--- Material for this task Enclosed Below ---
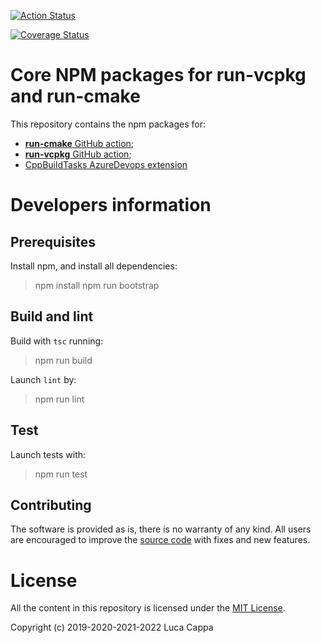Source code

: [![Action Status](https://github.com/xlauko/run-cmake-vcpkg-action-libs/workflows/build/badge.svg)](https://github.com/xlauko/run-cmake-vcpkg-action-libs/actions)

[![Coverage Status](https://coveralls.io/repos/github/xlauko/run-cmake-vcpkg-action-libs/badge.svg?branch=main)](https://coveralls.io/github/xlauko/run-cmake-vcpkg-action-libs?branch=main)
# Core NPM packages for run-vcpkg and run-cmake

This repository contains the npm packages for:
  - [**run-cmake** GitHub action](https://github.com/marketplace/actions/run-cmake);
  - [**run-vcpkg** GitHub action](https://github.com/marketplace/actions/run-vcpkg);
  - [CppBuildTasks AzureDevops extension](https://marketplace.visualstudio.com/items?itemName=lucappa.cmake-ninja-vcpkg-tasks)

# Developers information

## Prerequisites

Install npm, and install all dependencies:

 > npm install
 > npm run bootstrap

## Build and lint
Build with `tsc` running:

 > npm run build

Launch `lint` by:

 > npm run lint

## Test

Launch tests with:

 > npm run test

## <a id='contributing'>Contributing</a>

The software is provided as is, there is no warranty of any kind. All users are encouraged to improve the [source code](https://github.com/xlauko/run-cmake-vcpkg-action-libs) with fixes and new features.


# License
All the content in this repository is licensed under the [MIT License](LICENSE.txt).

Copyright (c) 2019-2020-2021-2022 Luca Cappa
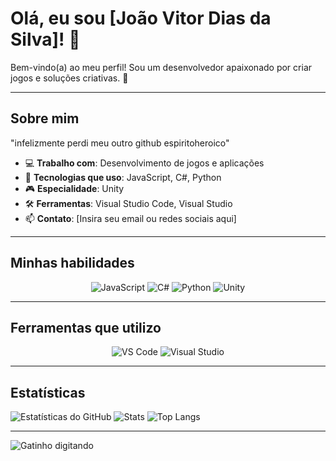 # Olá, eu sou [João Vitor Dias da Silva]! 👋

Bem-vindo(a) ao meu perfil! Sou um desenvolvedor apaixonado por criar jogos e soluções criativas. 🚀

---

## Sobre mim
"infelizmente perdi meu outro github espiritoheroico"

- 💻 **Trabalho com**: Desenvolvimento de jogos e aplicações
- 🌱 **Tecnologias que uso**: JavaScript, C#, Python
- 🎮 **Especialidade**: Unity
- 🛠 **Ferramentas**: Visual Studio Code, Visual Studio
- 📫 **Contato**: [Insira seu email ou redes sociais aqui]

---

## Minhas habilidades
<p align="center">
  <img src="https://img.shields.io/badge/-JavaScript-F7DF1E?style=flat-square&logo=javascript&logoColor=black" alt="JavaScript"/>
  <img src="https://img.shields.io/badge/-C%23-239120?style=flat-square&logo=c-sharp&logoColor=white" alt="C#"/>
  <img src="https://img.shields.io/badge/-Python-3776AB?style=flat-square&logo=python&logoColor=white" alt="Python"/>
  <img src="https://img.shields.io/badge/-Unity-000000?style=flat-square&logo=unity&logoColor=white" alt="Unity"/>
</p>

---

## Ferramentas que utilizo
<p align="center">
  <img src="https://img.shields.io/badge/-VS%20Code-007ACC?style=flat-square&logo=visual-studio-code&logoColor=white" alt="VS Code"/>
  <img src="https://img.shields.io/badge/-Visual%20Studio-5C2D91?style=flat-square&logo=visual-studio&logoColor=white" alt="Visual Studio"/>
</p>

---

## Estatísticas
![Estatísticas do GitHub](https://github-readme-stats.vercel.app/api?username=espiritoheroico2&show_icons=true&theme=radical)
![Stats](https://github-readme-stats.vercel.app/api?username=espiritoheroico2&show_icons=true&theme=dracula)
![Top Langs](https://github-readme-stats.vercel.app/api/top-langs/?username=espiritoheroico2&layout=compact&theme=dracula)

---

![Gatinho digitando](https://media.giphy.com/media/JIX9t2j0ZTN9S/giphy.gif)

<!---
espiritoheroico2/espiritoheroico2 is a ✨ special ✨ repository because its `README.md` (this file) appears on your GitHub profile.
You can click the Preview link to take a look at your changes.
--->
--- End of Enclosed Material for this task ---
Each line from the start of the entries through the line with "- [**run-vcpkg** GitHub" is to be restated exactly, and the pictures are to be skipped.

Source code

: [![Action Status](https://github.com/xlauko/run-cmake-vcpkg-action-libs/workflows/build/badge.svg)](https://github.com/xlauko/run-cmake-vcpkg-action-libs/actions)

[![Coverage Status](https://coveralls.io/repos/github/xlauko/run-cmake-vcpkg-action-libs/badge.svg?branch=main)](https://coveralls.io/github/xlauko/run-cmake-vcpkg-action-libs?branch=main)
# Core NPM packages for run-vcpkg and run-cmake

This repository contains the npm packages for:
  - [**run-cmake** GitHub action](https://github.com/marketplace/actions/run-cmake);
  - [**run-vcpkg** GitHub action](https://github.com/marketplace/actions/run-vcpkg);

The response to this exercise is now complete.